* AIM OF THE EXERCISE *
Reproduce the data exactly.

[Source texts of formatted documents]
((

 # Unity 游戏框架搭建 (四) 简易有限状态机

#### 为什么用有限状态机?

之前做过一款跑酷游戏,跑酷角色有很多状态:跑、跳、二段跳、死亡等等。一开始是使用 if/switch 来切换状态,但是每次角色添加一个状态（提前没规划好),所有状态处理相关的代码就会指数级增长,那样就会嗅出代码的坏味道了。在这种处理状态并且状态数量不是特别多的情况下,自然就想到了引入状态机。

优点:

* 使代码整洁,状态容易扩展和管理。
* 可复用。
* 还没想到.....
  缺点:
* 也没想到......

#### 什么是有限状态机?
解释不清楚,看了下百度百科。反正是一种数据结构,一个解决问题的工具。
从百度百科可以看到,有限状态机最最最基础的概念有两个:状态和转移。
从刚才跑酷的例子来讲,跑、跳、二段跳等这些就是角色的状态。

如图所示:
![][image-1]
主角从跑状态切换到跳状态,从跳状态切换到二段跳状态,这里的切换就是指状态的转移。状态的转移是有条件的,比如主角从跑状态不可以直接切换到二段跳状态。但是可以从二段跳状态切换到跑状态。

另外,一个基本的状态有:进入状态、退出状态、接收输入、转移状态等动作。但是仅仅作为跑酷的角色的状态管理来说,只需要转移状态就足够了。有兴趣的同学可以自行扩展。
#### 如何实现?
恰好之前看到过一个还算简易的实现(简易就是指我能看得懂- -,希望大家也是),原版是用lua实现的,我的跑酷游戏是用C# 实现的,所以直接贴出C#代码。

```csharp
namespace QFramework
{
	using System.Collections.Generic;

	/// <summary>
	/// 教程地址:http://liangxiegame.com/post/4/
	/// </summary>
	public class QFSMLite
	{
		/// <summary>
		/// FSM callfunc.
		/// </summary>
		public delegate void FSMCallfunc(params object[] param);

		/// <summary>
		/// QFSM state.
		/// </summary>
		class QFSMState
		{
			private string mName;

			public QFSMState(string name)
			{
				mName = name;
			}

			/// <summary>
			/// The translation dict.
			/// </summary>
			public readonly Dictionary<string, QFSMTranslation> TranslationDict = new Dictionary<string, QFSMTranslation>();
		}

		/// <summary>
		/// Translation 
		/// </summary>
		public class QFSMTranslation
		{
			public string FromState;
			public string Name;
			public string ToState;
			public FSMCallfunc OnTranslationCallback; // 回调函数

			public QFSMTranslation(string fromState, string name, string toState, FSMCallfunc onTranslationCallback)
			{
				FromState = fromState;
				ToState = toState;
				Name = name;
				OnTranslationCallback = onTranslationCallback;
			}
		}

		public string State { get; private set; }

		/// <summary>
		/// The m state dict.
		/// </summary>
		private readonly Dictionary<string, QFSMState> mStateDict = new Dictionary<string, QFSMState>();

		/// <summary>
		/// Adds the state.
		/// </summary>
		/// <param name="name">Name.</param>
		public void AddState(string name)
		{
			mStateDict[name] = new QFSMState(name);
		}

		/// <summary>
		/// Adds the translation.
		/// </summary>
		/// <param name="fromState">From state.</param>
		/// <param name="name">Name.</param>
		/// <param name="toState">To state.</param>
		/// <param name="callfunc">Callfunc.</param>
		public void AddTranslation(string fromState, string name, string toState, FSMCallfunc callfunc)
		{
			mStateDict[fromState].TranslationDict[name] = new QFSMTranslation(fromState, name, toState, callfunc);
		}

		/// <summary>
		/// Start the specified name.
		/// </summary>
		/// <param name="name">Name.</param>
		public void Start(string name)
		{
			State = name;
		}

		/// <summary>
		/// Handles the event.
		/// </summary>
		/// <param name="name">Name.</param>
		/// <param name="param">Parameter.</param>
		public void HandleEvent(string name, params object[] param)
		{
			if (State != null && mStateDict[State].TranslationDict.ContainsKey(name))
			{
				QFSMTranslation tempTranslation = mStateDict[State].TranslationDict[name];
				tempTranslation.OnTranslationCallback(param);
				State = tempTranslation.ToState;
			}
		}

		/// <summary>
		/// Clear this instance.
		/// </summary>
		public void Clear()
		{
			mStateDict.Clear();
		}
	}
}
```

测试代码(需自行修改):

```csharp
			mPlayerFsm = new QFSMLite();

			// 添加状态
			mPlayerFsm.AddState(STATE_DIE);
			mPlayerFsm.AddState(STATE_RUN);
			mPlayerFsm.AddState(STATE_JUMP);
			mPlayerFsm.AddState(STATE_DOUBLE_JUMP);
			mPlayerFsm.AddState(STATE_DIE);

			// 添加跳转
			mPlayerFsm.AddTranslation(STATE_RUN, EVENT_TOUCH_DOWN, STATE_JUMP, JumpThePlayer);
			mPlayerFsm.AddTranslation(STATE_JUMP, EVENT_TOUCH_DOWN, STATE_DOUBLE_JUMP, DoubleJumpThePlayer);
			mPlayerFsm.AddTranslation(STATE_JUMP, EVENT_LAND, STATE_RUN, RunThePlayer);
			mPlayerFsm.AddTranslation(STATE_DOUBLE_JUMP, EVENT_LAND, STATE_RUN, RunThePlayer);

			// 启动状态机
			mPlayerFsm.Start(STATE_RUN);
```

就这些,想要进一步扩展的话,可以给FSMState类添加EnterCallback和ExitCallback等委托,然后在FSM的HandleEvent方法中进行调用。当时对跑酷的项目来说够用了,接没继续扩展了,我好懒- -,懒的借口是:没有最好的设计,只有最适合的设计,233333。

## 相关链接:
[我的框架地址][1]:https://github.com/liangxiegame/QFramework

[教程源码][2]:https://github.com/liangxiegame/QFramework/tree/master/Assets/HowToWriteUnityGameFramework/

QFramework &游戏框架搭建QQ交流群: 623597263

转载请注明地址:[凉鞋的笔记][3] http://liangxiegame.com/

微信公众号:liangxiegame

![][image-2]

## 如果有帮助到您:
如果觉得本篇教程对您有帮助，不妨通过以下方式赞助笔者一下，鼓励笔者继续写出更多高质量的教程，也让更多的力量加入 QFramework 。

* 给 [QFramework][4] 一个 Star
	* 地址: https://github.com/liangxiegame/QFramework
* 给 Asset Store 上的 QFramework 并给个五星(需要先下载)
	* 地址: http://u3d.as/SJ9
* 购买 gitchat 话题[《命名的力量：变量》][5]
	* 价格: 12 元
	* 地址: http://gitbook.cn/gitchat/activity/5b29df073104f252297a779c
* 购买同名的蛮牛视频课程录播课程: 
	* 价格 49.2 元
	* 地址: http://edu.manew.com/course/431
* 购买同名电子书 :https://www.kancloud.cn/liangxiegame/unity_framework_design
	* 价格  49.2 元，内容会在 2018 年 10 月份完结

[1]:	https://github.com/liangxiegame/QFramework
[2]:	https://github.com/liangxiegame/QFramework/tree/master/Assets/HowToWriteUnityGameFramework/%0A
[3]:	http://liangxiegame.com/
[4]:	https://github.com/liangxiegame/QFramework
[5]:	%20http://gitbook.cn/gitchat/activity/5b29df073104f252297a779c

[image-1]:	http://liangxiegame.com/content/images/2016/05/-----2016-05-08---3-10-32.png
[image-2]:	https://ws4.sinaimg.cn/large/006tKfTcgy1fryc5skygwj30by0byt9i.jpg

))

* EXPECTED OUTPUT *
 # Unity 游戏框架搭建 (四) 简易有限状态机

#### 为什么用有限状态机?

之前做过一款跑酷游戏,跑酷角色有很多状态:跑、跳、二段跳、死亡等等。一开始是使用 if/switch 来切换状态,但是每次角色添加一个状态（提前没规划好),所有状态处理相关的代码就会指数级增长,那样就会嗅出代码的坏味道了。在这种处理状态并且状态数量不是特别多的情况下,自然就想到了引入状态机。

优点:

* 使代码整洁,状态容易扩展和管理。
* 可复用。
* 还没想到.....
  缺点:
* 也没想到......

#### 什么是有限状态机?
解释不清楚,看了下百度百科。反正是一种数据结构,一个解决问题的工具。
从百度百科可以看到,有限状态机最最最基础的概念有两个:状态和转移。
从刚才跑酷的例子来讲,跑、跳、二段跳等这些就是角色的状态。

如图所示:
![][image-1]
主角从跑状态切换到跳状态,从跳状态切换到二段跳状态,这里的切换就是指状态的转移。状态的转移是有条件的,比如主角从跑状态不可以直接切换到二段跳状态。但是可以从二段跳状态切换到跑状态。

另外,一个基本的状态有:进入状态、退出状态、接收输入、转移状态等动作。但是仅仅作为跑酷的角色的状态管理来说,只需要转移状态就足够了。有兴趣的同学可以自行扩展。
#### 如何实现?
恰好之前看到过一个还算简易的实现(简易就是指我能看得懂- -,希望大家也是),原版是用lua实现的,我的跑酷游戏是用C# 实现的,所以直接贴出C#代码。

```csharp
namespace QFramework
{
	using System.Collections.Generic;

	/// <summary>
	/// 教程地址:http://liangxiegame.com/post/4/
	/// </summary>
	public class QFSMLite
	{
		/// <summary>
		/// FSM callfunc.
		/// </summary>
		public delegate void FSMCallfunc(params object[] param);

		/// <summary>
		/// QFSM state.
		/// </summary>
		class QFSMState
		{
			private string mName;

			public QFSMState(string name)
			{
				mName = name;
			}

			/// <summary>
			/// The translation dict.
			/// </summary>
			public readonly Dictionary<string, QFSMTranslation> TranslationDict = new Dictionary<string, QFSMTranslation>();
		}

		/// <summary>
		/// Translation 
		/// </summary>
		public class QFSMTranslation
		{
			public string FromState;
			public string Name;
			public string ToState;
			public FSMCallfunc OnTranslationCallback; // 回调函数

			public QFSMTranslation(string fromState, string name, string toState, FSMCallfunc onTranslationCallback)
			{
				FromState = fromState;
				ToState = toState;
				Name = name;
				OnTranslationCallback = onTranslationCallback;
			}
		}

		public string State { get; private set; }

		/// <summary>
		/// The m state dict.
		/// </summary>
		private readonly Dictionary<string, QFSMState> mStateDict = new Dictionary<string, QFSMState>();

		/// <summary>
		/// Adds the state.
		/// </summary>
		/// <param name="name">Name.</param>
		public void AddState(string name)
		{
			mStateDict[name] = new QFSMState(name);
		}

		/// <summary>
		/// Adds the translation.
		/// </summary>
		/// <param name="fromState">From state.</param>
		/// <param name="name">Name.</param>
		/// <param name="toState">To state.</param>
		/// <param name="callfunc">Callfunc.</param>
		public void AddTranslation(string fromState, string name, string toState, FSMCallfunc callfunc)
		{
			mStateDict[fromState].TranslationDict[name] = new QFSMTranslation(fromState, name, toState, callfunc);
		}

		/// <summary>
		/// Start the specified name.
		/// </summary>
		/// <param name="name">Name.</param>
		public void Start(string name)
		{
			State = name;
		}

		/// <summary>
		/// Handles the event.
		/// </summary>
		/// <param name="name">Name.</param>
		/// <param name="param">Parameter.</param>
		public void HandleEvent(string name, params object[] param)
		{
			if (State != null && mStateDict[State].TranslationDict.ContainsKey(name))
			{
				QFSMTranslation tempTranslation = mStateDict[State].TranslationDict[name];
				tempTranslation.OnTranslationCallback(param);
				State = tempTranslation.ToState;
			}
		}

		/// <summary>
		/// Clear this instance.
		/// </summary>
		public void Clear()
		{
			mStateDict.Clear();
		}
	}
}
```

测试代码(需自行修改):

```csharp
			mPlayerFsm = new QFSMLite();

			// 添加状态
			mPlayerFsm.AddState(STATE_DIE);
			mPlayerFsm.AddState(STATE_RUN);
			mPlayerFsm.AddState(STATE_JUMP);
			mPlayerFsm.AddState(STATE_DOUBLE_JUMP);
			mPlayerFsm.AddState(STATE_DIE);

			// 添加跳转
			mPlayerFsm.AddTranslation(STATE_RUN, EVENT_TOUCH_DOWN, STATE_JUMP, JumpThePlayer);
			mPlayerFsm.AddTranslation(STATE_JUMP, EVENT_TOUCH_DOWN, STATE_DOUBLE_JUMP, DoubleJumpThePlayer);
			mPlayerFsm.AddTranslation(STATE_JUMP, EVENT_LAND, STATE_RUN, RunThePlayer);
			mPlayerFsm.AddTranslation(STATE_DOUBLE_JUMP, EVENT_LAND, STATE_RUN, RunThePlayer);

			// 启动状态机
			mPlayerFsm.Start(STATE_RUN);
```

就这些,想要进一步扩展的话,可以给FSMState类添加EnterCallback和ExitCallback等委托,然后在FSM的HandleEvent方法中进行调用。当时对跑酷的项目来说够用了,接没继续扩展了,我好懒- -,懒的借口是:没有最好的设计,只有最适合的设计,233333。

## 相关链接:
[我的框架地址][1]:https://github.com/liangxiegame/QFramework

[教程源码][2]:https://github.com/liangxiegame/QFramework/tree/master/Assets/HowToWriteUnityGameFramework/

QFramework &游戏框架搭建QQ交流群: 623597263

转载请注明地址:[凉鞋的笔记][3] http://liangxiegame.com/

微信公众号:liangxiegame

![][image-2]

## 如果有帮助到您:
如果觉得本篇教程对您有帮助，不妨通过以下方式赞助笔者一下，鼓励笔者继续写出更多高质量的教程，也让更多的力量加入 QFramework 。

* 给 [QFramework][4] 一个 Star
	* 地址: https://github.com/liangxiegame/QFramework
* 给 Asset Store 上的 QFramework 并给个五星(需要先下载)
	* 地址: http://u3d.as/SJ9
* 购买 gitchat 话题[《命名的力量：变量》][5]
	* 价格: 12 元
	* 地址: http://gitbook.cn/gitchat/activity/5b29df073104f252297a779c
* 购买同名的蛮牛视频课程录播课程: 
	* 价格 49.2 元
	* 地址: http://edu.manew.com/course/431
* 购买同名电子书 :https://www.kancloud.cn/liangxiegame/unity_framework_design
	* 价格  49.2 元，内容会在 2018 年 10 月份完结

[1]:	https://github.com/liangxiegame/QFramework
[2]:	https://github.com/liangxiegame/QFramework/tree/master/Assets/HowToWriteUnityGameFramework/%0A
[3]:	http://liangxiegame.com/
[4]:	https://github.com/liangxiegame/QFramework
[5]:	%20http://gitbook.cn/gitchat/activity/5b29df073104f252297a779c

[image-1]:	http://liangxiegame.com/content/images/2016/05/-----2016-05-08---3-10-32.png
[image-2]:	https://ws4.sinaimg.cn/large/006tKfTcgy1fryc5skygwj30by0byt9i.jpg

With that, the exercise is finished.